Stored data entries
+===+
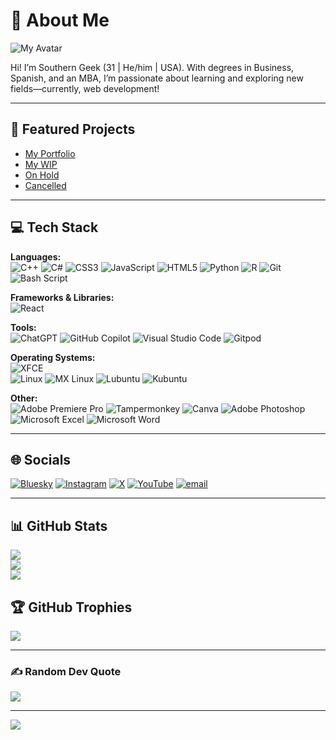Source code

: # 💫 About Me
![My Avatar](https://github.com/user-attachments/assets/1c02cbb1-cd20-45be-8f8f-021ca5f12a7e)


Hi! I’m Southern Geek (31 | He/him | USA). With degrees in Business, Spanish, and an MBA, I’m passionate about learning and exploring new fields—currently, web development!

---

## 🚀 Featured Projects
- [My Portfolio](https://github.com/Southern-Geek/Full-Portfolio)
- [My WIP](https://github.com/Southern-Geek/The-WIP-Zone)
- [On Hold](https://github.com/Southern-Geek/The-On-Hold-Zone)
- [Cancelled](https://github.com/Southern-Geek/The-Cancelled-Zone)

---

## 💻 Tech Stack

**Languages:**  
![C++](https://img.shields.io/badge/c++-%2300599C.svg?style=plastic&logo=c%2B%2B&logoColor=white) ![C#](https://img.shields.io/badge/c%23-%23239120.svg?style=plastic&logo=csharp&logoColor=white) ![CSS3](https://img.shields.io/badge/css3-%231572B6.svg?style=plastic&logo=css3&logoColor=white) ![JavaScript](https://img.shields.io/badge/javascript-%23323330.svg?style=plastic&logo=javascript&logoColor=%23F7DF1E) ![HTML5](https://img.shields.io/badge/html5-%23E34F26.svg?style=plastic&logo=html5&logoColor=white) ![Python](https://img.shields.io/badge/python-3670A0?style=plastic&logo=python&logoColor=ffdd54) ![R](https://img.shields.io/badge/r-%23276DC3.svg?style=plastic&logo=r&logoColor=white) ![Git](https://img.shields.io/badge/git-%23F05033.svg?style=plastic&logo=git&logoColor=white)  ![Bash Script](https://img.shields.io/badge/bash_script-%23121011.svg?style=plastic&logo=gnu-bash&logoColor=white)

**Frameworks & Libraries:**  
![React](https://img.shields.io/badge/react-%2320232a.svg?style=plastic&logo=react&logoColor=%2361DAFB) 

**Tools:**  
![ChatGPT](https://img.shields.io/badge/chatGPT-74aa9c?style=for-the-badge&logo=openai&logoColor=white) ![GitHub Copilot](https://img.shields.io/badge/github_copilot-8957E5?style=for-the-badge&logo=github-copilot&logoColor=white) ![Visual Studio Code](https://img.shields.io/badge/Visual%20Studio%20Code-0078d7.svg?style=for-the-badge&logo=visual-studio-code&logoColor=white) ![Gitpod](https://img.shields.io/badge/gitpod-f06611.svg?style=for-the-badge&logo=gitpod&logoColor=white)

**Operating Systems:**  
![XFCE](https://img.shields.io/badge/XFCE-%232284F2.svg?style=plastic&logo=xfce&logoColor=white)  
![Linux](https://img.shields.io/badge/Linux-FCC624?style=for-the-badge&logo=linux&logoColor=black) ![MX Linux](https://img.shields.io/badge/-MX%20Linux-%23000000?style=for-the-badge&logo=MXlinux&logoColor=white) ![Lubuntu](https://img.shields.io/badge/-Lubuntu-%230065C2?style=for-the-badge&logo=lubuntu&logoColor=white) ![Kubuntu](https://img.shields.io/badge/-KUbuntu-%230079C1?style=for-the-badge&logo=kubuntu&logoColor=white) 

**Other:**  
 ![Adobe Premiere Pro](https://img.shields.io/badge/Adobe%20Premiere%20Pro-9999FF.svg?style=plastic&logo=Adobe%20Premiere%20Pro&logoColor=white) ![Tampermonkey](https://img.shields.io/badge/tampermonkey-%2300485B.svg?style=plastic&logo=tampermonkey&logoColor=white) ![Canva](https://img.shields.io/badge/Canva-%2300C4CC.svg?style=plastic&logo=Canva&logoColor=white) ![Adobe Photoshop](https://img.shields.io/badge/adobe%20photoshop-%2331A8FF.svg?style=plastic&logo=adobe%20photoshop&logoColor=white) ![Microsoft Excel](https://img.shields.io/badge/Microsoft_Excel-217346?style=for-the-badge&logo=microsoft-excel&logoColor=white) ![Microsoft Word](https://img.shields.io/badge/Microsoft_Word-2B579A?style=for-the-badge&logo=microsoft-word&logoColor=white) 

 
---

## 🌐 Socials

[![Bluesky](https://img.shields.io/badge/bluesky-0285FF?style=for-the-badge&logo=bluesky&logoColor=%23FFFFFF)](https://bsky.app/profile/southerngeek.bsky.social‬) [![Instagram](https://img.shields.io/badge/Instagram-%23E4405F.svg?logo=Instagram&logoColor=white)](https://instagram.com/southerngeek94) [![X](https://img.shields.io/badge/X-black.svg?logo=X&logoColor=white)](https://x.com/southern_geek94) [![YouTube](https://img.shields.io/badge/YouTube-%23FF0000.svg?logo=YouTube&logoColor=white)](https://youtube.com/@SouthernGeek-94) [![email](https://img.shields.io/badge/Email-D14836?logo=gmail&logoColor=white)](mailto:southerngeek94@gmail.com) 

---

## 📊 GitHub Stats

![](https://github-readme-stats.vercel.app/api?username=Southern-Geek&theme=dark&hide_border=false&include_all_commits=false&count_private=false)<br/>
![](https://nirzak-streak-stats.vercel.app/?user=Southern-Geek&theme=dark&hide_border=false)<br/>
![](https://github-readme-stats.vercel.app/api/top-langs/?username=Southern-Geek&theme=dark&hide_border=false&include_all_commits=false&count_private=false&layout=compact)


## 🏆 GitHub Trophies

![](https://github-profile-trophy.vercel.app/?username=Southern-Geek&theme=shadow_red&no-frame=false&no-bg=true&margin-w=4)

---

### ✍️ Random Dev Quote

[![](https://visitcount.itsvg.in/api?id=Southern-Geek&icon=9&color=4)](https://visitcount.itsvg.in)

---

[![](https://visitcount.itsvg.in/api?id=southern-geek&icon=0&color=0)](https://visitcount.itsvg.in)
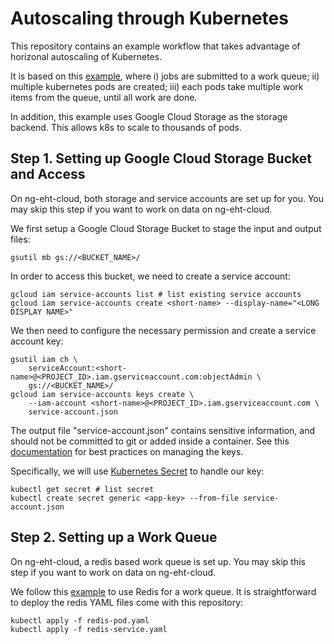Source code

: # Autoscaling through Kubernetes

This repository contains an example workflow that takes advantage of
horizonal autoscaling of Kubernetes.

It is based on this
[example](https://kubernetes.io/docs/tasks/job/fine-parallel-processing-work-queue/),
where
i) jobs are submitted to a work queue;
ii) multiple kubernetes pods are created;
iii) each pods take multiple work items from the queue, until all work are done.

In addition, this example uses Google Cloud Storage as the storage
backend.
This allows k8s to scale to thousands of pods.


## Step 1. Setting up Google Cloud Storage Bucket and Access

On ng-eht-cloud, both storage and service accounts are set up for you.
You may skip this step if you want to work on data on ng-eht-cloud.

We first setup a Google Cloud Storage Bucket to stage the input and
output files:

    gsutil mb gs://<BUCKET_NAME>/

In order to access this bucket, we need to create a service account:

    gcloud iam service-accounts list # list existing service accounts
    gcloud iam service-accounts create <short-name> --display-name="<LONG DISPLAY NAME>"

We then need to configure the necessary permission and create a service account key:

    gsutil iam ch \
        serviceAccount:<short-name>@<PROJECT_ID>.iam.gserviceaccount.com:objectAdmin \
        gs://<BUCKET_NAME>/
    gcloud iam service-accounts keys create \
        --iam-account <short-name>@<PROJECT_ID>.iam.gserviceaccount.com \
        service-account.json

The output file "service-account.json" contains sensitive information,
and should not be committed to git or added inside a container.
See this
[documentation](https://cloud.google.com/iam/docs/creating-managing-service-account-keys)
for best practices on managing the keys.

Specifically, we will use
[Kubernetes Secret](https://kubernetes.io/docs/concepts/configuration/secret/)
to handle our key:

    kubectl get secret # list secret
    kubectl create secret generic <app-key> --from-file service-account.json


## Step 2. Setting up a Work Queue

On ng-eht-cloud, a redis based work queue is set up.
You may skip this step if you want to work on data on ng-eht-cloud.

We follow this
[example](https://kubernetes.io/docs/tasks/job/fine-parallel-processing-work-queue/)
to use Redis for a work queue.
It is straightforward to deploy the redis YAML files come with this
repository:

    kubectl apply -f redis-pod.yaml
    kubectl apply -f redis-service.yaml
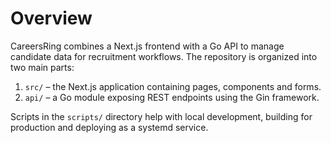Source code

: # Overview

CareersRing combines a Next.js frontend with a Go API to manage candidate data for recruitment workflows. The repository is organized into two main parts:

1. `src/` – the Next.js application containing pages, components and forms.
2. `api/` – a Go module exposing REST endpoints using the Gin framework.

Scripts in the `scripts/` directory help with local development, building for production and deploying as a systemd service.
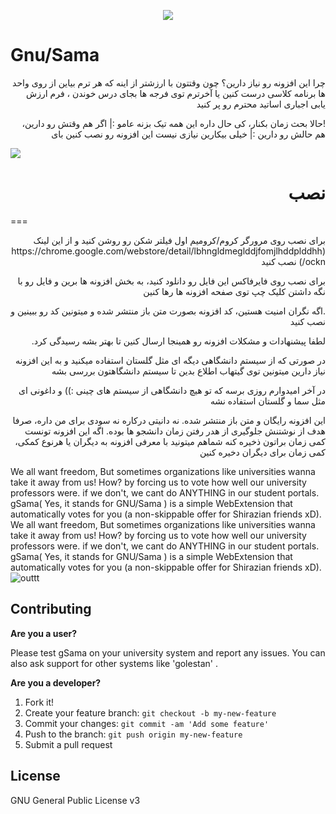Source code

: 
<p align="center">
  <img src='https://cloud.githubusercontent.com/assets/11364402/26334295/48475a9c-3f79-11e7-9264-9f26874c1b15.png'>

</p>

# Gnu/Sama


<p  lang="fa" dir="rtl" align="right">
چرا این افزونه رو نیاز دارین؟
چون وقتتون با ارزشتر از اینه که هر ترم بیاین از روی واحد ها برنامه کلاسی درست کنین یا آخرترم توی  فرجه ها بجای درس خوندن ، فرم ارزش  یابی اجباری اساتید محترم رو پر کنید

<p lang="fa" dir="rtl" align="right">
!حالا  بحث زمان بکنار، کی حال داره این همه تیک بزنه عامو :| 
اگر هم وقتش رو دارین، هم حالش رو دارین :| خیلی بیکارین نیازی نیست این افزونه رو نصب کنین بای
</p>

  <img src='https://user-images.githubusercontent.com/11364402/31211715-47911db0-a9a8-11e7-8d5b-d91f70fd039f.gif'>


<h1 lang="fa" dir="rtl" align="right">نصب</h1>
===

<p lang="fa" dir="rtl" align="right">
برای نصب روی مرورگر کروم/کرومیم اول فیلتر شکن رو روشن کنید و از این لینک (https://chrome.google.com/webstore/detail/lbhngldmeglddjfomjlhddplddhhockn/)
 نصب کنید
</p>

<p lang="fa" dir="rtl" align="right">
 برای نصب روی فایرفاکس این فایل رو دانلود کنید، به بخش افزونه ها برین و فایل رو با نگه داشتن کلیک چپ توی صفحه افزونه ها رها کنین
</p>


<p lang="fa" dir="rtl" align="right">
.اگه نگران امنیت هستین، کد افزونه بصورت متن باز منتشر شده و میتونین کد رو ببینین و نصب کنید
</p>
<p lang="fa" dir="rtl" align="right">
لطفا پیشنهادات و مشکلات افزونه رو همینجا ارسال کنین تا بهتر بشه رسیدگی کرد.
</p>
<p lang="fa" dir="rtl" align="right">
در صورتی که از سیستم دانشگاهی دیگه ای مثل گلستان استفاده میکنید و به این افزونه نیاز دارین میتونین توی گیتهاب اطلاع بدین تا سیستم دانشگاهتون بررسی بشه
</p>
<p lang="fa" dir="rtl" align="right">
در آخر امیدوارم روزی برسه که تو هیچ دانشگاهی از سیستم های  چینی :)) و داغونی ای مثل سما و گلستان استفاده نشه
</p>
<p lang="fa" dir="rtl" align="right">
این افزونه رایگان و متن باز منتشر شده. نه دانیتی درکاره نه سودی برای من داره، صرفا هدف از نوشتنش  جلوگیری از هدر رفتن زمان دانشجو ها بوده.  اگه این افزونه تونست کمی زمان براتون ذخیره کنه شماهم میتونید با معرفی افزونه به دیگران یا هرنوع کمکی، کمی زمان برای دیگران دخیره کنین
</p>

We all want freedom, But sometimes organizations like universities wanna take it away from us! How? by forcing us to vote how well our university professors were. if we don't, we cant do ANYTHING in our student portals. gSama( Yes, it stands for GNU/Sama ) is a simple WebExtension that automatically votes for you (a non-skippable offer for Shirazian friends xD).
We all want freedom, But sometimes organizations like universities wanna take it away from us! How? by forcing us to vote how well our university professors were. if we don't, we cant do ANYTHING in our student portals. gSama( Yes, it stands for GNU/Sama ) is a simple WebExtension that automatically votes for you (a non-skippable offer for Shirazian friends xD).
![outtt](https://cloud.githubusercontent.com/assets/11364402/26426137/9373fb32-40ec-11e7-89f0-b4cbeaaf28f8.png)

## Contributing
**Are you a user?**

Please test gSama on your university system and report any issues. You can also ask support for other systems like 'golestan' .

**Are you a developer?**

1. Fork it!
2. Create your feature branch: `git checkout -b my-new-feature`
3. Commit your changes: `git commit -am 'Add some feature'`
4. Push to the branch: `git push origin my-new-feature`
5. Submit a pull request

## License

GNU General Public License v3
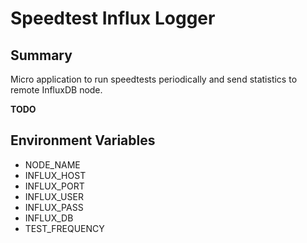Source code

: # Speedtest Influx Logger

## Summary

Micro application to run speedtests periodically and send statistics to remote InfluxDB node.

**TODO**

## Environment Variables

- NODE_NAME
- INFLUX_HOST
- INFLUX_PORT
- INFLUX_USER
- INFLUX_PASS
- INFLUX_DB
- TEST_FREQUENCY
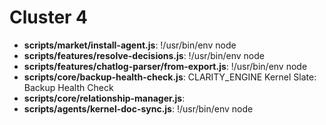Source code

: # Cluster 4
- **scripts/market/install-agent.js**: !/usr/bin/env node
- **scripts/features/resolve-decisions.js**: !/usr/bin/env node
- **scripts/features/chatlog-parser/from-export.js**: !/usr/bin/env node
- **scripts/core/backup-health-check.js**: CLARITY_ENGINE Kernel Slate: Backup Health Check
- **scripts/core/relationship-manager.js**: 
- **scripts/agents/kernel-doc-sync.js**: !/usr/bin/env node
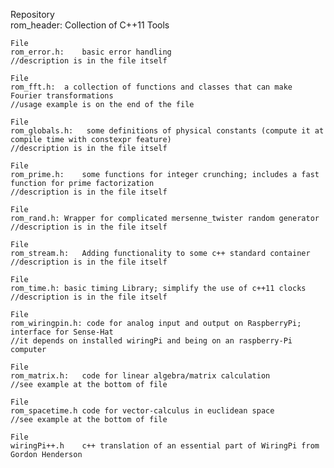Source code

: Repository	
rom_header:	Collection of C++11 Tools  

	File
	rom_error.h:	basic error handling
	//description is in the file itself 

	File
	rom_fft.h:	a collection of functions and classes that can make Fourier transformations
	//usage example is on the end of the file 

	File
	rom_globals.h:	 some definitions of physical constants (compute it at compile time with constexpr feature)
	//description is in the file itself 

	File
	rom_prime.h:	some functions for integer crunching; includes a fast function for prime factorization
	//description is in the file itself 

	File
	rom_rand.h:	Wrapper for complicated mersenne_twister random generator
	//description is in the file itself 

	File
	rom_stream.h:	Adding functionality to some c++ standard container
	//description is in the file itself 

	File
	rom_time.h:	basic timing Library; simplify the use of c++11 clocks
	//description is in the file itself 

	File
	rom_wiringpin.h: code for analog input and output on RaspberryPi; interface for Sense-Hat
	//it depends on installed wiringPi and being on an raspberry-Pi computer

	File
	rom_matrix.h:	code for linear algebra/matrix calculation
	//see example at the bottom of file

	File
	rom_spacetime.h	code for vector-calculus in euclidean space 
	//see example at the bottom of file

	File
	wiringPi++.h	c++ translation of an essential part of WiringPi from Gordon Henderson 
	

	

 




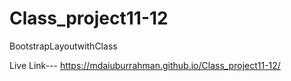 # Class_project11-12
BootstrapLayoutwithClass

Live Link--- https://mdaiuburrahman.github.io/Class_project11-12/
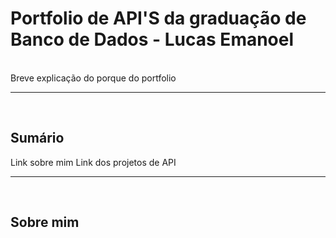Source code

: # Portfolio de API'S da graduação de Banco de Dados - Lucas Emanoel 
<br>
Breve explicação do porque do portfolio

<hr></hr>
<br>

## Sumário
Link sobre mim
Link dos projetos de API
<br>
<hr></hr>
<br>

## Sobre mim
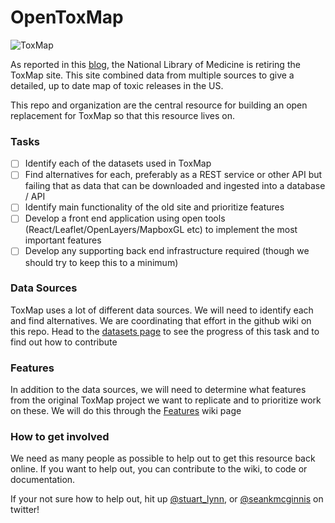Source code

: # OpenToxMap

![ToxMap](https://envirodatagov.org/wp-content/uploads/2019/12/Screen-Shot-2019-12-10-at-1.29.14-PM.png)

As reported in this [blog](https://envirodatagov.org/goodbye-to-toxmap-and-our-environmental-right-to-know/), the National Library of Medicine is retiring the ToxMap site. This site combined data from multiple sources to give a detailed, up to date map of toxic releases in the US.

This repo and organization are the central resource for building an open replacement for ToxMap so that this resource lives on.

### Tasks

- [ ] Identify each of the datasets used in ToxMap
- [ ] Find alternatives for each, preferably as a REST service or other API but failing that as data that can be downloaded and ingested into a database / API
- [ ] Identify main functionality of the old site and prioritize features
- [ ] Develop a front end application using open tools (React/Leaflet/OpenLayers/MapboxGL etc) to implement the most important features
- [ ] Develop any supporting back end infrastructure required (though we should try to keep this to a minimum)

### Data Sources

ToxMap uses a lot of different data sources. We will need to identify each and find alternatives. We are coordinating that effort in the github wiki on this repo. Head to the [datasets page](https://github.com/OpenToxMap/OpenToxMap/wiki/Datasets) to see the progress of this task and to find out how to contribute

### Features

In addition to the data sources, we will need to determine what features from the original ToxMap project we want to replicate and to prioritize work on these. We will do this through the [Features](https://github.com/OpenToxMap/OpenToxMap/wiki/Features) wiki page

### How to get involved

We need as many people as possible to help out to get this resource back online. If you want to help out, you can contribute to the wiki, to code or documentation.

If your not sure how to help out, hit up [@stuart_lynn](https://twitter.com/stuart_lynn), or [@seankmcginnis](https://twitter.com/seankmcginnis) on twitter!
+===+
(PROBLEM TO SOLVE) Copy out all the lines of the records that include "منتشر".

(COMPLETED TASK)
.اگه نگران امنیت هستین، کد افزونه بصورت متن باز منتشر شده و میتونین کد رو ببینین و نصب کنید
این افزونه رایگان و متن باز منتشر شده. نه دانیتی درکاره نه سودی برای من داره، صرفا هدف از نوشتنش  جلوگیری از هدر رفتن زمان دانشجو ها بوده.  اگه این افزونه تونست کمی زمان براتون ذخیره کنه شماهم میتونید با معرفی افزونه به دیگران یا هرنوع کمکی، کمی زمان برای دیگران دخیره کنین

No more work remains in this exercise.